1. Hormonal Imbalance
2. Obstructed Fallopian Tubes
4. Genetic Diseases
5. Ovarian Insufficiency and Premature Ovarian Failure (POF)
6. Malignant diseases
1. Hormonal Imbalance
A woman’s menstrual cycle is controlled by many different hormones. Hormonal imbalance can result in a variety of disorders. The various underlying causes can be the reason for failure of oocyte maturation (oogenesis), follicle maturation or the absence of ovulation. If the level of the yellow-body (corpus luteum) hormone (progesterone) is insufficient, pregnancy cannot be achieved (corpus luteum insufficiency). Other decisive factors to take into account are e.g. hypothyroidism or hyperthyroidism, elevated prolactin levels, an excessive level of testosterone (polycystic ovary syndrome (PCOS)), extreme physical stress, other stress factors, severe underweight (anorexia, bulimia) or overweight as well as tumors (which is indeed very rare).

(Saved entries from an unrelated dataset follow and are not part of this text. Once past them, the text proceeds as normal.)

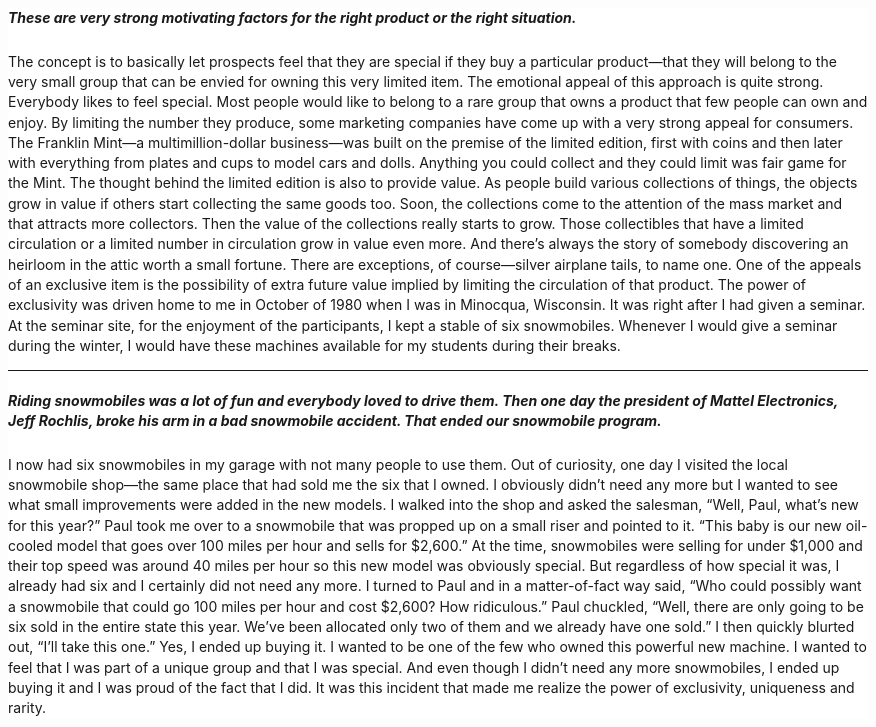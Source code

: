 ##### These are very strong motivating factors for the right product or the right situation.
 The concept is to basically let prospects feel that they are special if they buy a particular product—that they will belong to the very small group that can be envied for owning this very limited item.
 The emotional appeal of this approach is quite strong. Everybody likes to feel special. Most people would like to belong to a rare group that owns a product that few people can own and enjoy.
 By limiting the number they produce, some marketing companies have come up with a very strong appeal for consumers. The Franklin Mint—a multimillion-dollar business—was built on the premise of the limited edition, first with coins and then later with everything from plates and cups to model cars and dolls. Anything you could collect and they could limit was fair game for the Mint.
 The thought behind the limited edition is also to provide value. As people build various collections of things, the objects grow in value if others start collecting the same goods too. Soon, the collections come to the attention of the mass market and that attracts more collectors. Then the value of the collections really starts to grow.
 Those collectibles that have a limited circulation or a limited number in circulation grow in value even more. And there’s always the story of somebody discovering an heirloom in the attic worth a small fortune. There are exceptions, of course—silver airplane tails, to name one.
 One of the appeals of an exclusive item is the possibility of extra future value implied by limiting the circulation of that product.
 The power of exclusivity was driven home to me in October of 1980 when I was in Minocqua, Wisconsin. It was right after I had given a seminar.
 At the seminar site, for the enjoyment of the participants, I kept a stable of six snowmobiles. Whenever I would give a seminar during the winter, I would have these machines available for my students during their breaks.

-----

##### Riding snowmobiles was a lot of fun and everybody loved to drive them. Then one day the president of Mattel Electronics, Jeff Rochlis, broke his arm in a bad snowmobile accident. That ended our snowmobile program.
 I now had six snowmobiles in my garage with not many people to use them. Out of curiosity, one day I visited the local snowmobile shop—the same place that had sold me the six that I owned. I obviously didn’t need any more but I wanted to see what small improvements were added in the new models.
 I walked into the shop and asked the salesman, “Well, Paul, what’s new for this year?”
 Paul took me over to a snowmobile that was propped up on a small riser and pointed to it. “This baby is our new oil-cooled model that goes over 100 miles per hour and sells for $2,600.”
 At the time, snowmobiles were selling for under $1,000 and their top speed was around 40 miles per hour so this new model was obviously special. But regardless of how special it was, I already had six and I certainly did not need any more. I turned to Paul and in a matter-of-fact way said, “Who could possibly want a snowmobile that could go 100 miles per hour and cost $2,600? How ridiculous.”
 Paul chuckled, “Well, there are only going to be six sold in the entire state this year. We’ve been allocated only two of them and we already have one sold.”
 I then quickly blurted out, “I’ll take this one.” Yes, I ended up buying it. I wanted to be one of the few who owned this powerful new machine. I wanted to feel that I was part of a unique group and that I was special. And even though I didn’t need any more snowmobiles, I ended up buying it and I was proud of the fact that I did.
 It was this incident that made me realize the power of exclusivity, uniqueness and rarity.

####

Example: Corpus luteum insufficiency
Corpus luteum insufficiency that can be observed in some women occurs when the yellow body that developed from the remnants of the follicle cannot produce enough progesterone
in order to prepare the inner lining for a successful implantation of the embryo and maintenance of pregnancy. A drop in the progesterone level will prompt the shed of the inner lining and thus the onset of the menstruation period.
This hormonal disorder can be assessed by doing a hormone analysis in the second half of the menstrual cycle
or the subsequent days. Too low hormone levels in the days after ovulation indicate such a corpus luteum insufficiency. In these cases a progesterone supplementation may be helpful. Progesterone can be administered orally, vaginally or by an intramuscular injection.

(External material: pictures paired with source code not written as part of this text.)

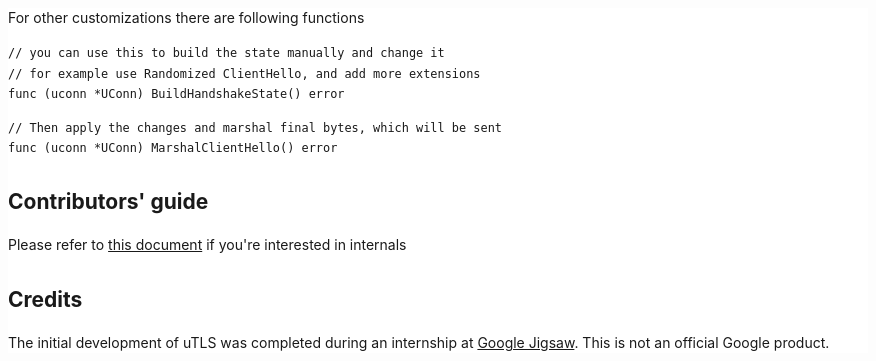 For other customizations there are following functions

```
// you can use this to build the state manually and change it
// for example use Randomized ClientHello, and add more extensions
func (uconn *UConn) BuildHandshakeState() error
```

```
// Then apply the changes and marshal final bytes, which will be sent
func (uconn *UConn) MarshalClientHello() error
```

## Contributors' guide

Please refer to [this document](./CONTRIBUTORS_GUIDE.md) if you're interested in internals

## Credits

The initial development of uTLS was completed during an internship at [Google Jigsaw](https://jigsaw.google.com/). This is not an official Google product.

Moreover, it is possible that the corpus luteum doesn’t properly respond to the signals produced by the embryo. This disorder can’t be detected with the help of a hormone analysis. In this case, however, the yellow body can only be prevented from disintegrating by repeated intramuscular injections of HCG
During follicular puncture
performed by aspirating the follicles many of the granulosa cells (which normally develop into the yellow body) are removed, too. This is why an IVF
treatment naturally results in a corpus luteum insufficiency. Here, however, administering progesterone can remedy the situation.

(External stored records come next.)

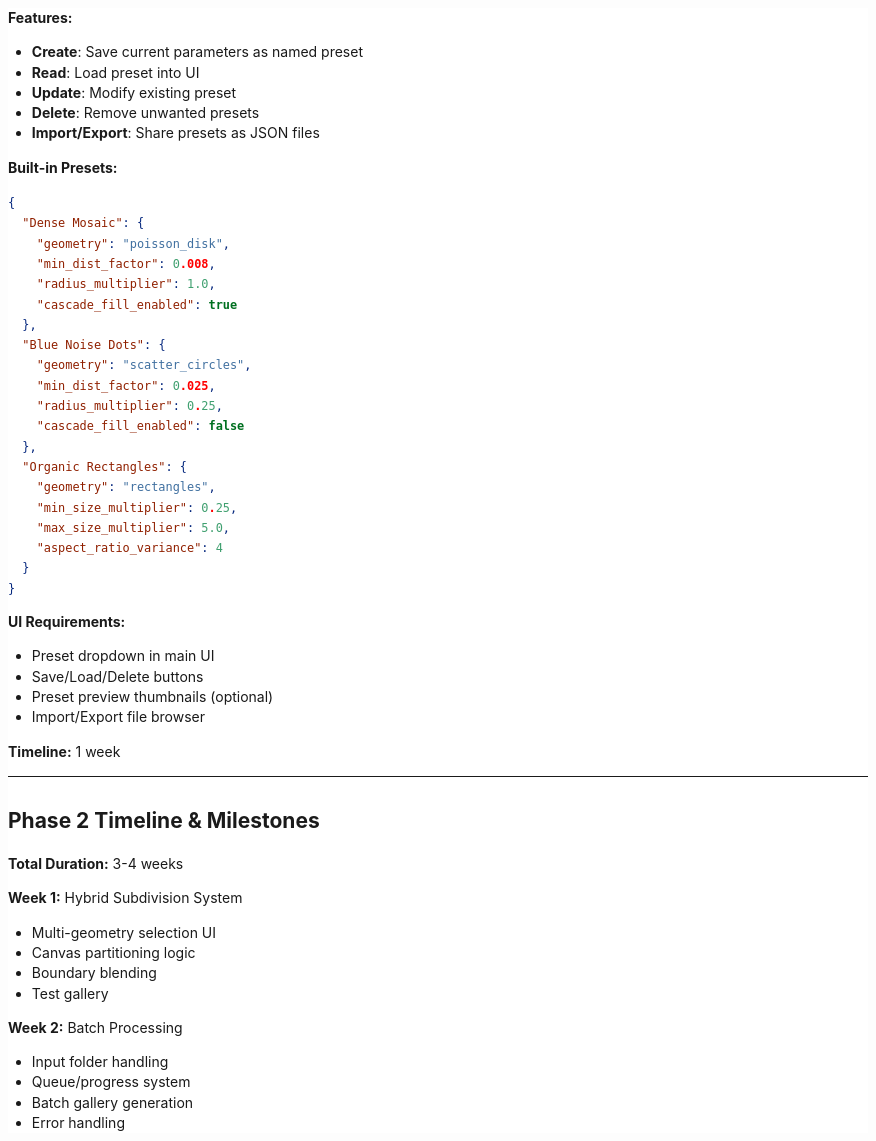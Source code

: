 **Features:**
- **Create**: Save current parameters as named preset
- **Read**: Load preset into UI
- **Update**: Modify existing preset
- **Delete**: Remove unwanted presets
- **Import/Export**: Share presets as JSON files

**Built-in Presets:**
```json
{
  "Dense Mosaic": {
    "geometry": "poisson_disk",
    "min_dist_factor": 0.008,
    "radius_multiplier": 1.0,
    "cascade_fill_enabled": true
  },
  "Blue Noise Dots": {
    "geometry": "scatter_circles",
    "min_dist_factor": 0.025,
    "radius_multiplier": 0.25,
    "cascade_fill_enabled": false
  },
  "Organic Rectangles": {
    "geometry": "rectangles",
    "min_size_multiplier": 0.25,
    "max_size_multiplier": 5.0,
    "aspect_ratio_variance": 4
  }
}
```

**UI Requirements:**
- Preset dropdown in main UI
- Save/Load/Delete buttons
- Preset preview thumbnails (optional)
- Import/Export file browser

**Timeline:** 1 week

---

## Phase 2 Timeline & Milestones

**Total Duration:** 3-4 weeks

**Week 1:** Hybrid Subdivision System
- Multi-geometry selection UI
- Canvas partitioning logic
- Boundary blending
- Test gallery

**Week 2:** Batch Processing
- Input folder handling
- Queue/progress system
- Batch gallery generation
- Error handling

We would like to emphasize that progesterone administered only orally or by vaginal suppositories often provides progesterone levels that are insufficient and interfere with the development of the endometrium. If need be, this way of administering progesterone may be chosen after the 6th week of pregnancy, since at this time the placenta also produces progesterone adding to the dosage provided by suppositories or tablets.